Task input:

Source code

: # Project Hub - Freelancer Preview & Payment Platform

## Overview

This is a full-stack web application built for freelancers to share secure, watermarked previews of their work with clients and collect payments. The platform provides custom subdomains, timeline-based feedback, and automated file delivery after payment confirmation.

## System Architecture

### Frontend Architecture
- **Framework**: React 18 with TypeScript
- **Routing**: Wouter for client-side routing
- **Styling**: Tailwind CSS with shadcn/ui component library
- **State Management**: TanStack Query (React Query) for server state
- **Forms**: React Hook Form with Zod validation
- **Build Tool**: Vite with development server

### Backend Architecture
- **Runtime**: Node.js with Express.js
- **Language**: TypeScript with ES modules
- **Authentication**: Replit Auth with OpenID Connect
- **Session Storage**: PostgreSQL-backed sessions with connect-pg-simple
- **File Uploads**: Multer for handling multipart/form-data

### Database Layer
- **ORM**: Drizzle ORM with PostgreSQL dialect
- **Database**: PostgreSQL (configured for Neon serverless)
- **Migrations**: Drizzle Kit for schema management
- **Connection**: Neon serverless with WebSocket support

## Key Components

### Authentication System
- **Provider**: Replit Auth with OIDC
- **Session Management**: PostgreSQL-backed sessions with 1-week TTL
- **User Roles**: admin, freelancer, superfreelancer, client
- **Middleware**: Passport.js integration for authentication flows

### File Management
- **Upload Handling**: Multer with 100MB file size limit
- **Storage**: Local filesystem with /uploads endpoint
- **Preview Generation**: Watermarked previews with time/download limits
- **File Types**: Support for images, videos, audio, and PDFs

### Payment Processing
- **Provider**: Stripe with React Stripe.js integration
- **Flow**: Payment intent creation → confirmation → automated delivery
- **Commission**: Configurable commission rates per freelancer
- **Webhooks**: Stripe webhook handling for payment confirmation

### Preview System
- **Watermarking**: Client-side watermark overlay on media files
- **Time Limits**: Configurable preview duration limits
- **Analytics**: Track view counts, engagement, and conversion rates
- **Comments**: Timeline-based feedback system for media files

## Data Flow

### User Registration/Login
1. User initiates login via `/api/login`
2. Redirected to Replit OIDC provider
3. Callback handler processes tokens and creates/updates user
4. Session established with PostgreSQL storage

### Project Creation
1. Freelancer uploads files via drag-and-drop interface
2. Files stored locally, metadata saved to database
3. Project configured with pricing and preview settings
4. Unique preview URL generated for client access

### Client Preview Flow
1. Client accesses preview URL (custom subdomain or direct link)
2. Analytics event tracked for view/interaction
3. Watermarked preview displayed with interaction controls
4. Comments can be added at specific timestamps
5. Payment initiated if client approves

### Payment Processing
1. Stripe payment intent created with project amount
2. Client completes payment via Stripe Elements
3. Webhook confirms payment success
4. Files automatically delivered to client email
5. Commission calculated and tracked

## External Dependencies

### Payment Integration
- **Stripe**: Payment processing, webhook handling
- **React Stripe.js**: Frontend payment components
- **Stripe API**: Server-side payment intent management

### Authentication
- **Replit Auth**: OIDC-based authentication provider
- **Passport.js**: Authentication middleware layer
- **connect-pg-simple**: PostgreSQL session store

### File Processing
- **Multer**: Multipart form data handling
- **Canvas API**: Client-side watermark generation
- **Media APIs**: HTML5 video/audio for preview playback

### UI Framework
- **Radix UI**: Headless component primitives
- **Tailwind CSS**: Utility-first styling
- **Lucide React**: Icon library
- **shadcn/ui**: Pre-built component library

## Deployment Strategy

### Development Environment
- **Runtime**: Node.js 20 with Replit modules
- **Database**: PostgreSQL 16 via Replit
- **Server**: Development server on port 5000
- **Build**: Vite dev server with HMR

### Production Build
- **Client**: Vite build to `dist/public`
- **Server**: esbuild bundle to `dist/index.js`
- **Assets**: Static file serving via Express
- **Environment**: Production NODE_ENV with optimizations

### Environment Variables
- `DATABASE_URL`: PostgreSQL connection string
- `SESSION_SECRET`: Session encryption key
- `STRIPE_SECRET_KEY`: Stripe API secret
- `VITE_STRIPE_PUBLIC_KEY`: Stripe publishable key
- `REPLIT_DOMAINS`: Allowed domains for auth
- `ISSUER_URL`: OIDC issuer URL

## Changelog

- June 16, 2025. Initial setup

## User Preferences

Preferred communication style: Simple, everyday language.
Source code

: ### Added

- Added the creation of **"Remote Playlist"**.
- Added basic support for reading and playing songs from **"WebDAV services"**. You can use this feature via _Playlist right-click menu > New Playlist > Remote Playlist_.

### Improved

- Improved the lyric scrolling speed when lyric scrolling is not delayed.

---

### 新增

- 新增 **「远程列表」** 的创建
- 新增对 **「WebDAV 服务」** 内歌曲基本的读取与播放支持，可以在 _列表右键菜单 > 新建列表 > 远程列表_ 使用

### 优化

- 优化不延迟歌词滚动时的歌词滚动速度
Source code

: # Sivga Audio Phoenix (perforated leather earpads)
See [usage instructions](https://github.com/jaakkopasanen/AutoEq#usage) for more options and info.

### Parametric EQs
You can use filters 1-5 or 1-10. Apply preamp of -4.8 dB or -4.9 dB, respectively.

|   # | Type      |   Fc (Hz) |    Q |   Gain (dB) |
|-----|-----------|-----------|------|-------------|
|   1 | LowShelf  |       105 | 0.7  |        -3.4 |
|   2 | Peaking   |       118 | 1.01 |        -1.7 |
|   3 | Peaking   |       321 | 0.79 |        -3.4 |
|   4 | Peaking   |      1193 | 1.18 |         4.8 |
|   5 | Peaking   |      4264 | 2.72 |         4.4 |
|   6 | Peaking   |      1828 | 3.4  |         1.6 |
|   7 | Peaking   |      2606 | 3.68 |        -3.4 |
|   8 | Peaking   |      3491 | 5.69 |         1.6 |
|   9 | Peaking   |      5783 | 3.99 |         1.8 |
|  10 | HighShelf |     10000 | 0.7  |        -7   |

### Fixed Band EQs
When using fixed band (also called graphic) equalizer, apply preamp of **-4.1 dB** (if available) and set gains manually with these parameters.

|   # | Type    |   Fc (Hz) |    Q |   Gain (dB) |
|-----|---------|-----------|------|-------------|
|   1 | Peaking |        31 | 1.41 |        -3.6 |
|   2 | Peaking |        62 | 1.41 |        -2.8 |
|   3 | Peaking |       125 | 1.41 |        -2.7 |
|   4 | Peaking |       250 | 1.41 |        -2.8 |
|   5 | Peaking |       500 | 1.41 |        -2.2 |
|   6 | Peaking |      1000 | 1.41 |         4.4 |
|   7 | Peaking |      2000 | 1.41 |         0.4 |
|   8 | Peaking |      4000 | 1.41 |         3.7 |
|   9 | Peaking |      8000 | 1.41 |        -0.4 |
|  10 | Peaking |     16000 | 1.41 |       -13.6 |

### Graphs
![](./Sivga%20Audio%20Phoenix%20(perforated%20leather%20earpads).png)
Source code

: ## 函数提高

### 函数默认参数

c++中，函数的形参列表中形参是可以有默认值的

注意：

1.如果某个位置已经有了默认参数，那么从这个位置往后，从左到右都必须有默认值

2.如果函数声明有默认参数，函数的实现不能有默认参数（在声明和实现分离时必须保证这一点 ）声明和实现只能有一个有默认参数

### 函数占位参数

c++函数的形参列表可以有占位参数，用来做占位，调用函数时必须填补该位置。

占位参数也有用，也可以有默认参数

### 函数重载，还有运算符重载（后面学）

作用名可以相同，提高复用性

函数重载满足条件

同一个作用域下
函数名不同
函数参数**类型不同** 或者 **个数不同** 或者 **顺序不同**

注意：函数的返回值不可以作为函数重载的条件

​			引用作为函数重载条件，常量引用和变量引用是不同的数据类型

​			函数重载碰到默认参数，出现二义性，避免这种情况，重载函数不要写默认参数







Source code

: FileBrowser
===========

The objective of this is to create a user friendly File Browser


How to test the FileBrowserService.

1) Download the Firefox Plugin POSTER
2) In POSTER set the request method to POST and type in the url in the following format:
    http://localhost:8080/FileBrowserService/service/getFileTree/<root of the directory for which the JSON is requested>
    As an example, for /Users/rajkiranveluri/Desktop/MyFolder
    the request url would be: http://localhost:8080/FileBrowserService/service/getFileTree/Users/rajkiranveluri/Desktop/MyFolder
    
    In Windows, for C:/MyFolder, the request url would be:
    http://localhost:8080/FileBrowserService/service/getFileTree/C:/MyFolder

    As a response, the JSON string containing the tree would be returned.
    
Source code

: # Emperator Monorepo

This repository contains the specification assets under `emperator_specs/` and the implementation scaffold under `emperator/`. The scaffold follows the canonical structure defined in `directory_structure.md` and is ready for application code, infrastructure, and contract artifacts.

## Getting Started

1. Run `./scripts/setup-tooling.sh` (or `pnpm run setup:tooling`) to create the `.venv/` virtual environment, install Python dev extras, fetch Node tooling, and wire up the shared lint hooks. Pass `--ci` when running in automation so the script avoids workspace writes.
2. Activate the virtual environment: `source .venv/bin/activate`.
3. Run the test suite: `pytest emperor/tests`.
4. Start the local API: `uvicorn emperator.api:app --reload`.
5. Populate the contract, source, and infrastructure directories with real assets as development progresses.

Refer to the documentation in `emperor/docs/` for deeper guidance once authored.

Directions: Up to and including the final line of the data above, please copy every line exactly, starting from the one that contains "1) Download the Firefox Plugin POSTER".

Task response:
1) Download the Firefox Plugin POSTER
2) In POSTER set the request method to POST and type in the url in the following format:
    http://localhost:8080/FileBrowserService/service/getFileTree/<root of the directory for which the JSON is requested>
    As an example, for /Users/rajkiranveluri/Desktop/MyFolder
    the request url would be: http://localhost:8080/FileBrowserService/service/getFileTree/Users/rajkiranveluri/Desktop/MyFolder
    
    In Windows, for C:/MyFolder, the request url would be:
    http://localhost:8080/FileBrowserService/service/getFileTree/C:/MyFolder

    As a response, the JSON string containing the tree would be returned.
    
Source code

: # Emperator Monorepo

This repository contains the specification assets under `emperator_specs/` and the implementation scaffold under `emperator/`. The scaffold follows the canonical structure defined in `directory_structure.md` and is ready for application code, infrastructure, and contract artifacts.

## Getting Started

1. Run `./scripts/setup-tooling.sh` (or `pnpm run setup:tooling`) to create the `.venv/` virtual environment, install Python dev extras, fetch Node tooling, and wire up the shared lint hooks. Pass `--ci` when running in automation so the script avoids workspace writes.
2. Activate the virtual environment: `source .venv/bin/activate`.
3. Run the test suite: `pytest emperor/tests`.
4. Start the local API: `uvicorn emperator.api:app --reload`.
5. Populate the contract, source, and infrastructure directories with real assets as development progresses.

Refer to the documentation in `emperor/docs/` for deeper guidance once authored.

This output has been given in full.